ABOUT THIS EXERCISE →
Where does the word "emph" appear in the data? Copy every line that holds it.

=== Section Start ===

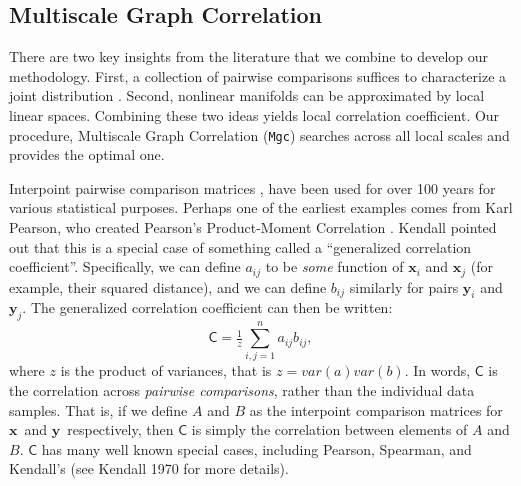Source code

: \documentclass[11pt]{article}
\providecommand{\sct}[1]{{\sc \texttt{#1}}}
\providecommand{\mb}[1]{\boldsymbol{#1}}
\newcommand{\G}{\mathsf{C}}
\newcommand{\Mgc}{\sct{Mgc}}
\newcommand{\mbx}{\ensuremath{\mb{x}}}
\newcommand{\mby}{\ensuremath{\mb{y}}}
\begin{document}
\subsection{Multiscale Graph Correlation} 
\label{s:mgc}
There are two key insights from the literature that we combine to develop our methodology.  First, a collection of pairwise comparisons  suffices to characterize a joint distribution \cite{Maa1996}.  Second, nonlinear manifolds can be approximated by local linear spaces.  Combining these two ideas yields local correlation coefficient. Our procedure, Multiscale Graph Correlation (\Mgc) searches across all local scales and provides the optimal one.   

Interpoint pairwise comparison matrices \cite{Maa83}, have been used for over 100 years for various statistical purposes. Perhaps one of the earliest examples  comes from  Karl Pearson, who created Pearson's Product-Moment Correlation \cite{Pearson1895}.  
Kendall  \cite{KendallBook} pointed out that this is a special case of something called a  ``generalized correlation coefficient''.
Specifically, we can define $a_{ij}$ to be \emph{some} function of $\mbx_i$ and $\mbx_j$  (for example, their squared distance), and we can define $b_{ij}$ similarly for pairs $\mby_i$ and $\mby_j$.  The generalized correlation coefficient can then be written:
\begin{equation}
\label{generalCoef}
\G= \tfrac{1}{z} {\textstyle \sum_{i,j=1}^n a_{ij} b_{ij} }
, 
\end{equation}
where $z$ is the product of variances, that is $z=var(a) var(b)$.
In words, $\G$ is the correlation across \emph{pairwise comparisons}, rather than the individual data samples.  That is, if we define $A$ and $B$ as the interpoint comparison matrices for \mbx~and \mby~respectively, then $\G$ is simply the correlation between elements of $A$ and $B$.    
$\G$ has many well known special cases, including Pearson, Spearman, and Kendall's (see Kendall 1970 for more details). 
\end{document}

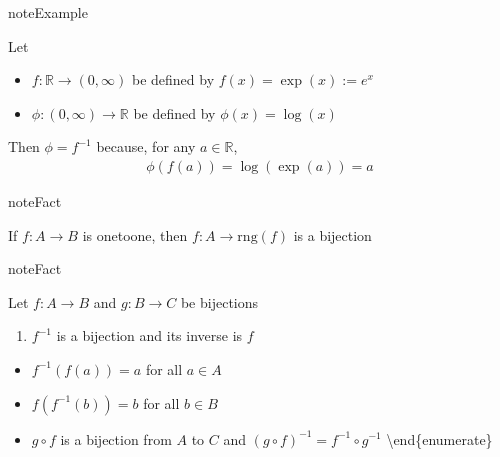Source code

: \documentclass[letterpaper,10pt,english]{jupyterBook}
\begin{document}
\begin{figure}[htbp]
\centering

\noindent{}
\end{figure}

\begin{sphinxadmonition}{note}{Example}

\sphinxAtStartPar
Let
\begin{itemize}
\item {} 
\sphinxAtStartPar
\(f \colon \mathbb{R} \to (0, \infty)\) be defined by \(f(x) = \exp(x) :=
e^x\)

\item {} 
\sphinxAtStartPar
\(\phi \colon (0, \infty) \to \mathbb{R}\) be defined by \(\phi(x) = \log(x)\)

\end{itemize}

\sphinxAtStartPar
Then \(\phi = f^{-1}\) because, for any \(a \in \mathbb{R}\),
\begin{equation*}
\begin{split}
\phi(f(a)) = \log(\exp(a)) = a
\end{split}
\end{equation*}\end{sphinxadmonition}

\begin{sphinxadmonition}{note}{Fact}

\sphinxAtStartPar
If \(f \colon A \to B\) is one\sphinxhyphen{}to\sphinxhyphen{}one, then \(f \colon A \to \mathrm{rng}(f)\) is a bijection
\end{sphinxadmonition}

\begin{sphinxadmonition}{note}{Fact}

\sphinxAtStartPar
Let \(f \colon A \to B\) and \(g \colon B \to C\) be bijections
\begin{enumerate}
%
\item {} 
\sphinxAtStartPar
\(f^{-1}\) is a bijection and its inverse is \(f\)

\end{enumerate}
\begin{itemize}
\item {} 
\sphinxAtStartPar
\(f^{-1}(f(a)) = a\) for all \(a \in A\)

\item {} 
\sphinxAtStartPar
\(f(f^{-1}(b)) = b\) for all \(b \in B\)

\item {} 
\sphinxAtStartPar
\(g \circ f\) is a bijection from \(A\) to \(C\) and \((g \circ f)^{-1}
= f^{-1} \circ g^{-1}\)
\textbackslash{}end\{enumerate\}

\end{itemize}
\end{sphinxadmonition}
\end{document}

=== Section End ===

EXPECTED ANSWER →
Specifically, we can define $a_{ij}$ to be \emph{some} function of $\mbx_i$ and $\mbx_j$  (for example, their squared distance), and we can define $b_{ij}$ similarly for pairs $\mby_i$ and $\mby_j$.  The generalized correlation coefficient can then be written:
In words, $\G$ is the correlation across \emph{pairwise comparisons}, rather than the individual data samples.  That is, if we define $A$ and $B$ as the interpoint comparison matrices for \mbx~and \mby~respectively, then $\G$ is simply the correlation between elements of $A$ and $B$.    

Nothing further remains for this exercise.